TASK OBJECTIVE |
Where the records below show a line containing "- **Budget:** Required", start copying; end with the line containing "- **Multi-select Grids:**", and copy it too.

───── RECORDS SHOWN

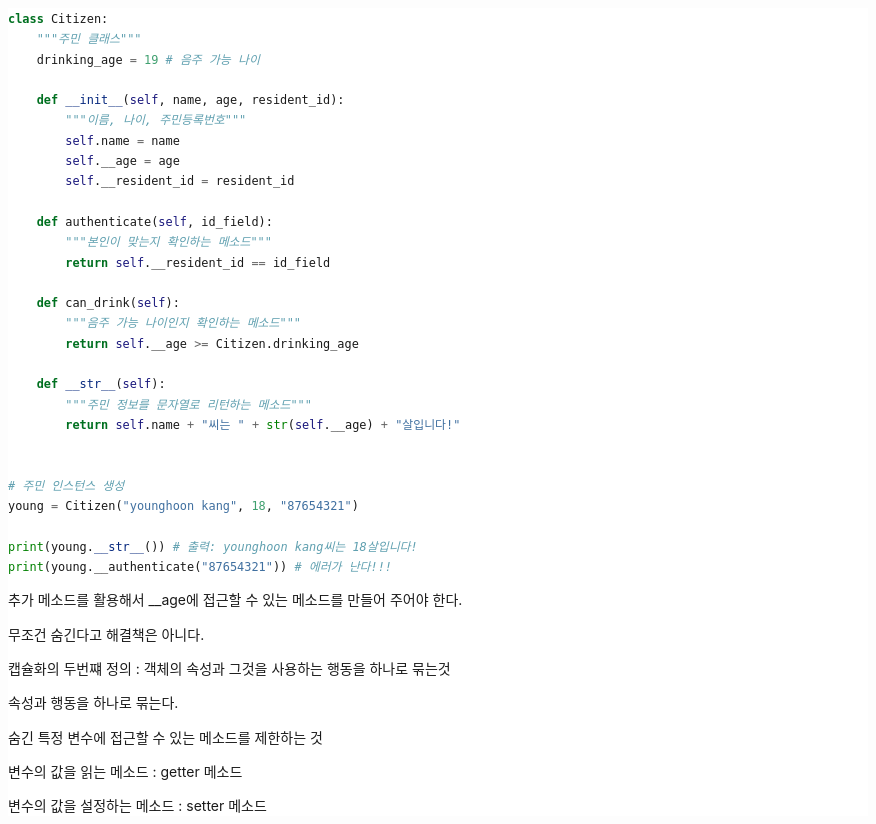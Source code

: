 

```python
class Citizen:
    """주민 클래스"""
    drinking_age = 19 # 음주 가능 나이

    def __init__(self, name, age, resident_id):
        """이름, 나이, 주민등록번호"""
        self.name = name
        self.__age = age
        self.__resident_id = resident_id

    def authenticate(self, id_field):
        """본인이 맞는지 확인하는 메소드"""
        return self.__resident_id == id_field

    def can_drink(self):
        """음주 가능 나이인지 확인하는 메소드"""
        return self.__age >= Citizen.drinking_age

    def __str__(self):
        """주민 정보를 문자열로 리턴하는 메소드"""
        return self.name + "씨는 " + str(self.__age) + "살입니다!"


# 주민 인스턴스 생성
young = Citizen("younghoon kang", 18, "87654321")

print(young.__str__()) # 출력: younghoon kang씨는 18살입니다!
print(young.__authenticate("87654321")) # 에러가 난다!!!
```



추가 메소드를 활용해서 __age에 접근할 수 있는 메소드를 만들어 주어야 한다.

무조건 숨긴다고 해결책은 아니다. 

캡슐화의 두번쨰 정의 : 객체의 속성과 그것을 사용하는 행동을 하나로 묶는것

속성과 행동을 하나로 묶는다.

숨긴 특정 변수에 접근할 수 있는 메소드를 제한하는 것





변수의 값을 읽는 메소드 : getter 메소드

변수의 값을 설정하는 메소드 : setter 메소드


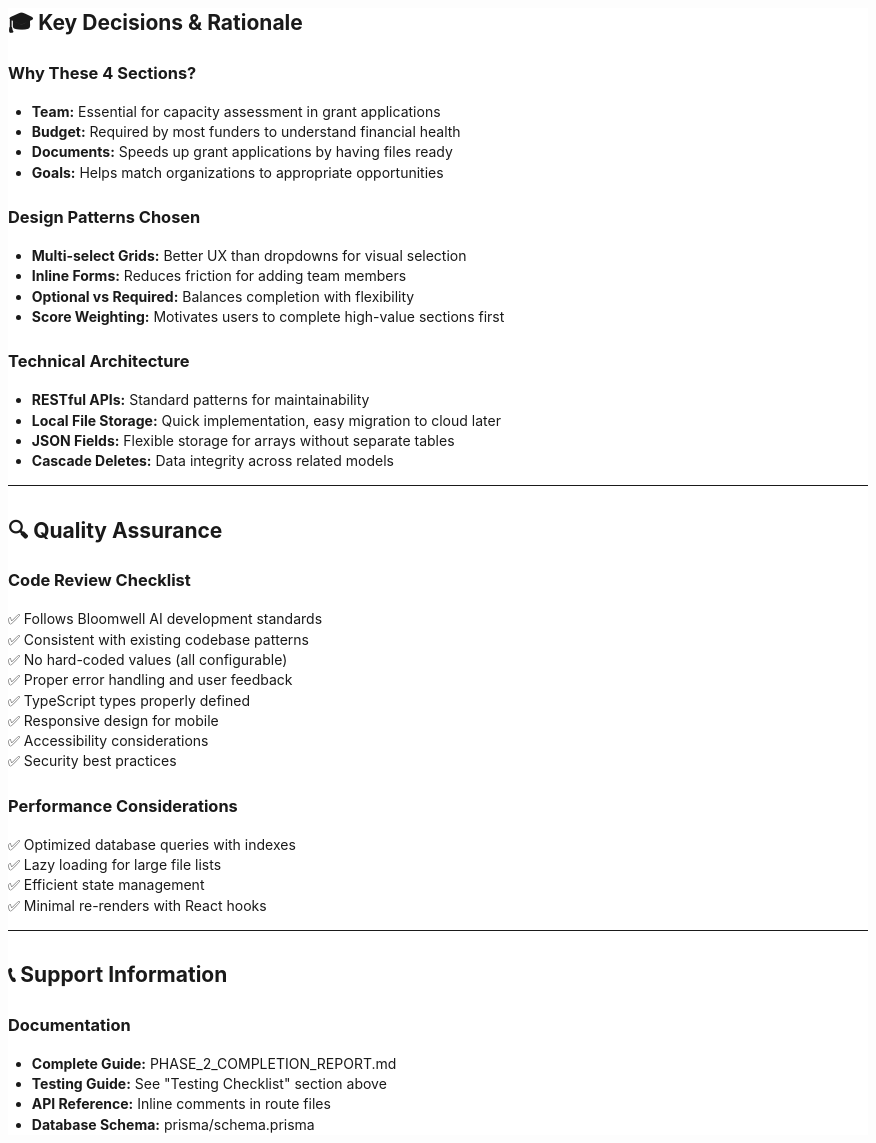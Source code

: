 
## 🎓 Key Decisions & Rationale

### Why These 4 Sections?
- **Team:** Essential for capacity assessment in grant applications
- **Budget:** Required by most funders to understand financial health
- **Documents:** Speeds up grant applications by having files ready
- **Goals:** Helps match organizations to appropriate opportunities

### Design Patterns Chosen
- **Multi-select Grids:** Better UX than dropdowns for visual selection
- **Inline Forms:** Reduces friction for adding team members
- **Optional vs Required:** Balances completion with flexibility
- **Score Weighting:** Motivates users to complete high-value sections first

### Technical Architecture
- **RESTful APIs:** Standard patterns for maintainability
- **Local File Storage:** Quick implementation, easy migration to cloud later
- **JSON Fields:** Flexible storage for arrays without separate tables
- **Cascade Deletes:** Data integrity across related models

---

## 🔍 Quality Assurance

### Code Review Checklist
✅ Follows Bloomwell AI development standards  
✅ Consistent with existing codebase patterns  
✅ No hard-coded values (all configurable)  
✅ Proper error handling and user feedback  
✅ TypeScript types properly defined  
✅ Responsive design for mobile  
✅ Accessibility considerations  
✅ Security best practices  

### Performance Considerations
✅ Optimized database queries with indexes  
✅ Lazy loading for large file lists  
✅ Efficient state management  
✅ Minimal re-renders with React hooks  

---

## 📞 Support Information

### Documentation
- **Complete Guide:** PHASE_2_COMPLETION_REPORT.md
- **Testing Guide:** See "Testing Checklist" section above
- **API Reference:** Inline comments in route files
- **Database Schema:** prisma/schema.prisma
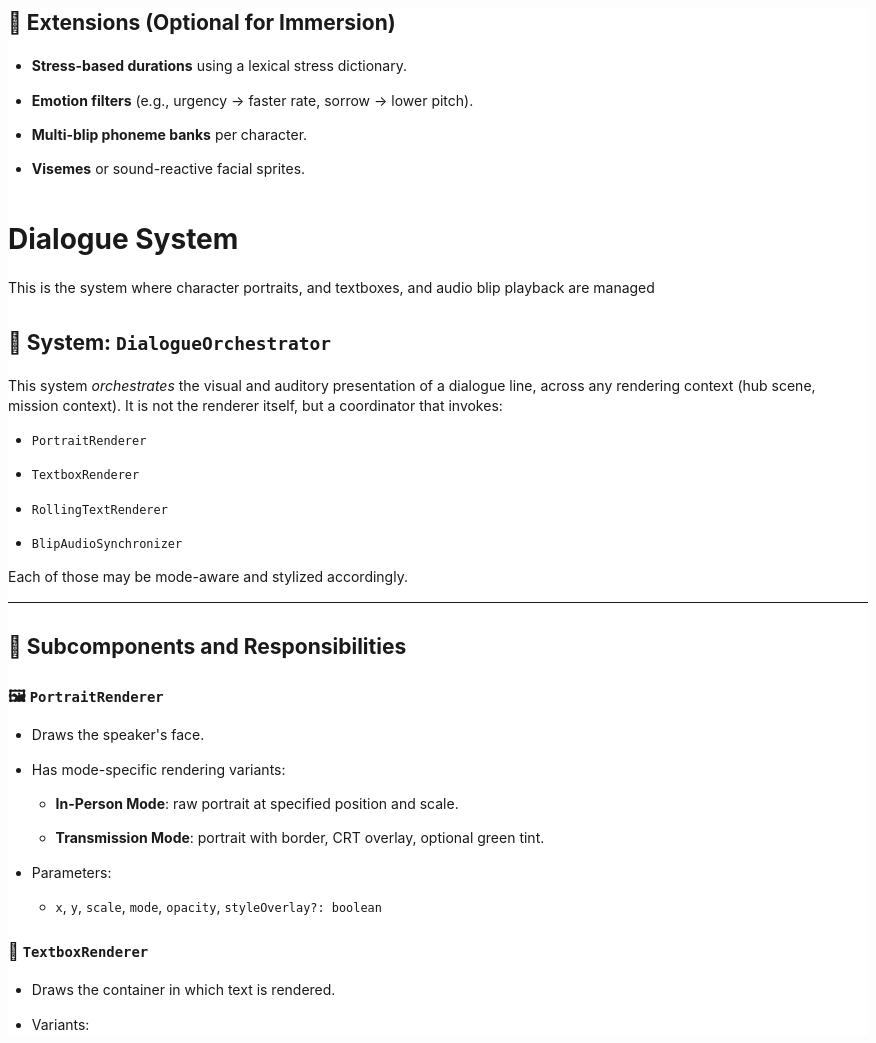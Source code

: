 
## 🧪 Extensions (Optional for Immersion)

- **Stress-based durations** using a lexical stress dictionary.
    
- **Emotion filters** (e.g., urgency → faster rate, sorrow → lower pitch).
    
- **Multi-blip phoneme banks** per character.
    
- **Visemes** or sound-reactive facial sprites.


# Dialogue System

This is the system where character portraits, and textboxes, and audio blip playback are managed

## 🧱 **System: `DialogueOrchestrator`**

This system _orchestrates_ the visual and auditory presentation of a dialogue line, across any rendering context (hub scene, mission context). It is not the renderer itself, but a coordinator that invokes:

- `PortraitRenderer`
    
- `TextboxRenderer`
    
- `RollingTextRenderer`
    
- `BlipAudioSynchronizer`
    

Each of those may be mode-aware and stylized accordingly.

---

## 🧩 **Subcomponents and Responsibilities**

### 🖼 `PortraitRenderer`

- Draws the speaker's face.
    
- Has mode-specific rendering variants:
    
    - **In-Person Mode**: raw portrait at specified position and scale.
        
    - **Transmission Mode**: portrait with border, CRT overlay, optional green tint.
        
- Parameters:
    
    - `x`, `y`, `scale`, `mode`, `opacity`, `styleOverlay?: boolean`
        

### 🧾 `TextboxRenderer`

- Draws the container in which text is rendered.
    
- Variants:
    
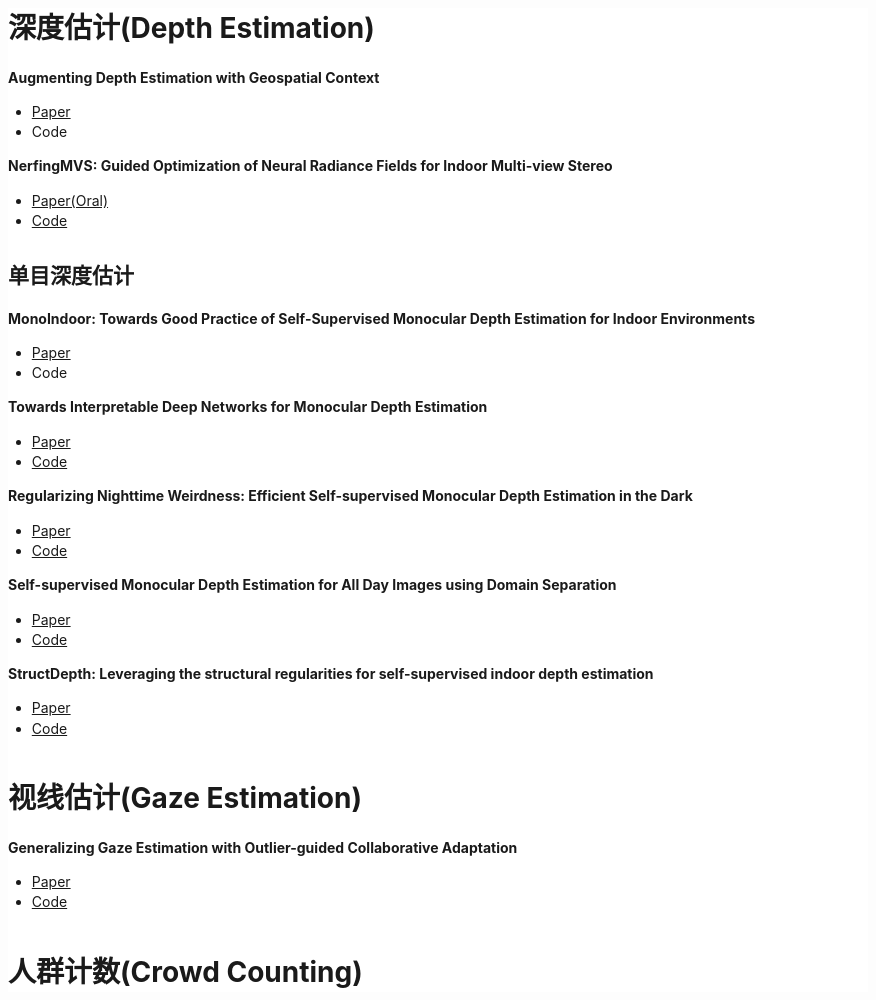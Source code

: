 <a name="Depth-Estimation"></a>

# 深度估计(Depth Estimation)

**Augmenting Depth Estimation with Geospatial Context**

- [Paper](https://arxiv.org/abs/2109.09879)
- Code

**NerfingMVS: Guided Optimization of Neural Radiance Fields for Indoor Multi-view Stereo**

- [Paper(Oral)](https://arxiv.org/abs/2109.01129)
- [Code](https://github.com/weiyithu/NerfingMVS)

## 单目深度估计

**MonoIndoor: Towards Good Practice of Self-Supervised Monocular Depth Estimation for Indoor Environments**

- [Paper](https://arxiv.org/abs/2107.12429)
- Code

**Towards Interpretable Deep Networks for Monocular Depth Estimation**

- [Paper](https://arxiv.org/abs/2108.05312)
- [Code](https://github.com/youzunzhi/InterpretableMDE)

**Regularizing Nighttime Weirdness: Efficient Self-supervised Monocular Depth Estimation in the Dark**

- [Paper](https://arxiv.org/abs/2108.03830)
- [Code](https://github.com/w2kun/RNW)

**Self-supervised Monocular Depth Estimation for All Day Images using Domain Separation**

- [Paper](https://arxiv.org/abs/2108.07628)
- [Code](https://github.com/LINA-lln/ADDS-DepthNet)

**StructDepth: Leveraging the structural regularities for self-supervised indoor depth estimation**

- [Paper](https://arxiv.org/abs/2108.08574)
- [Code](https://github.com/SJTU-ViSYS/StructDepth)

<a name="Gaze-Estimation"></a>

# 视线估计(Gaze Estimation)

**Generalizing Gaze Estimation with Outlier-guided Collaborative Adaptation**

- [Paper](https://arxiv.org/abs/2107.13780)
- [Code](https://github.com/DreamtaleCore/PnP-GA)

<a name="Crowd-Counting"></a>

# 人群计数(Crowd Counting)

──────────

EXPECTED OUTPUT |
- **Budget:** Required by most funders to understand financial health
- **Documents:** Speeds up grant applications by having files ready
- **Goals:** Helps match organizations to appropriate opportunities

### Design Patterns Chosen
- **Multi-select Grids:** Better UX than dropdowns for visual selection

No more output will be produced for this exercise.